§ **Required action**:
I would like the records restated word for word, without the pictures.

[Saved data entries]
_ _ _ _ _ _ _

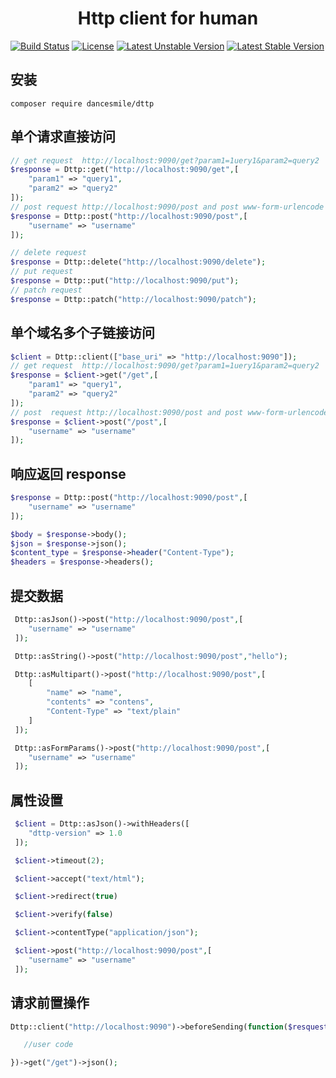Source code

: <h1 align="center">Http client for human</h1>


[![Build Status](https://travis-ci.org/DanceSmile/http.svg?branch=master)](https://travis-ci.org/DanceSmile/http)
[![License](https://poser.pugx.org/dancesmile/dttp/license)](https://packagist.org/packages/dancesmile/dttp)
[![Latest Unstable Version](https://poser.pugx.org/dancesmile/dttp/v/unstable)](//packagist.org/packages/dancesmile/dttp)
[![Latest Stable Version](https://poser.pugx.org/dancesmile/dttp/version)](https://packagist.org/packages/dancesmile/dttp)

## 安装
```
composer require dancesmile/dttp
```

## 单个请求直接访问


```php
// get request  http://localhost:9090/get?param1=1uery1&param2=query2
$response = Dttp::get("http://localhost:9090/get",[
	"param1" => "query1",
	"param2" => "query2"
]);
// post request http://localhost:9090/post and post www-form-urlencode data `username=username`
$response = Dttp::post("http://localhost:9090/post",[
	"username" => "username"
]);

// delete request 
$response = Dttp::delete("http://localhost:9090/delete");
// put request 
$response = Dttp::put("http://localhost:9090/put");
// patch request 
$response = Dttp::patch("http://localhost:9090/patch");

 ```

## 单个域名多个子链接访问

```php
$client = Dttp::client(["base_uri" => "http://localhost:9090"]);
// get request  http://localhost:9090/get?param1=1uery1&param2=query2
$response = $client->get("/get",[
	"param1" => "query1",
	"param2" => "query2"
]);
// post  request http://localhost:9090/post and post www-form-urlencode data `username=username`
$response = $client->post("/post",[
	"username" => "username"
]);

```

## 响应返回 response

```php
$response = Dttp::post("http://localhost:9090/post",[
	"username" => "username"
]);

$body = $response->body();
$json = $response->json();
$content_type = $response->header("Content-Type");
$headers = $response->headers();

```

## 提交数据

```php
 Dttp::asJson()->post("http://localhost:9090/post",[
	"username" => "username"
 ]);

 Dttp::asString()->post("http://localhost:9090/post","hello");

 Dttp::asMultipart()->post("http://localhost:9090/post",[
 	[
 		"name" => "name",
 		"contents" => "contens",
 		"Content-Type" => "text/plain"
 	]
 ]);

 Dttp::asFormParams()->post("http://localhost:9090/post",[
	"username" => "username"
 ]);
```

## 属性设置

```php
 $client = Dttp::asJson()->withHeaders([
 	"dttp-version" => 1.0
 ]);

 $client->timeout(2);

 $client->accept("text/html");

 $client->redirect(true)

 $client->verify(false)

 $client->contentType("application/json");

 $client->post("http://localhost:9090/post",[
	"username" => "username"
 ]);

```

## 请求前置操作

```php
Dttp::client("http://localhost:9090")->beforeSending(function($resquest, $option){

   //user code

})->get("/get")->json();
```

_ _ _ _ _ _ _

§ **Written response**:
Source code

: <h1 align="center">Http client for human</h1>


[![Build Status](https://travis-ci.org/DanceSmile/http.svg?branch=master)](https://travis-ci.org/DanceSmile/http)
[![License](https://poser.pugx.org/dancesmile/dttp/license)](https://packagist.org/packages/dancesmile/dttp)
[![Latest Unstable Version](https://poser.pugx.org/dancesmile/dttp/v/unstable)](//packagist.org/packages/dancesmile/dttp)
[![Latest Stable Version](https://poser.pugx.org/dancesmile/dttp/version)](https://packagist.org/packages/dancesmile/dttp)

## 安装
```
composer require dancesmile/dttp
```

## 单个请求直接访问


```php
// get request  http://localhost:9090/get?param1=1uery1&param2=query2
$response = Dttp::get("http://localhost:9090/get",[
	"param1" => "query1",
	"param2" => "query2"
]);
// post request http://localhost:9090/post and post www-form-urlencode data `username=username`
$response = Dttp::post("http://localhost:9090/post",[
	"username" => "username"
]);

// delete request 
$response = Dttp::delete("http://localhost:9090/delete");
// put request 
$response = Dttp::put("http://localhost:9090/put");
// patch request 
$response = Dttp::patch("http://localhost:9090/patch");

 ```

## 单个域名多个子链接访问

```php
$client = Dttp::client(["base_uri" => "http://localhost:9090"]);
// get request  http://localhost:9090/get?param1=1uery1&param2=query2
$response = $client->get("/get",[
	"param1" => "query1",
	"param2" => "query2"
]);
// post  request http://localhost:9090/post and post www-form-urlencode data `username=username`
$response = $client->post("/post",[
	"username" => "username"
]);

```

## 响应返回 response

```php
$response = Dttp::post("http://localhost:9090/post",[
	"username" => "username"
]);

$body = $response->body();
$json = $response->json();
$content_type = $response->header("Content-Type");
$headers = $response->headers();

```

## 提交数据

```php
 Dttp::asJson()->post("http://localhost:9090/post",[
	"username" => "username"
 ]);

 Dttp::asString()->post("http://localhost:9090/post","hello");

 Dttp::asMultipart()->post("http://localhost:9090/post",[
 	[
 		"name" => "name",
 		"contents" => "contens",
 		"Content-Type" => "text/plain"
 	]
 ]);

 Dttp::asFormParams()->post("http://localhost:9090/post",[
	"username" => "username"
 ]);
```

## 属性设置

```php
 $client = Dttp::asJson()->withHeaders([
 	"dttp-version" => 1.0
 ]);

 $client->timeout(2);

 $client->accept("text/html");

 $client->redirect(true)

 $client->verify(false)

 $client->contentType("application/json");

 $client->post("http://localhost:9090/post",[
	"username" => "username"
 ]);

```

## 请求前置操作

```php
Dttp::client("http://localhost:9090")->beforeSending(function($resquest, $option){

   //user code

})->get("/get")->json();
```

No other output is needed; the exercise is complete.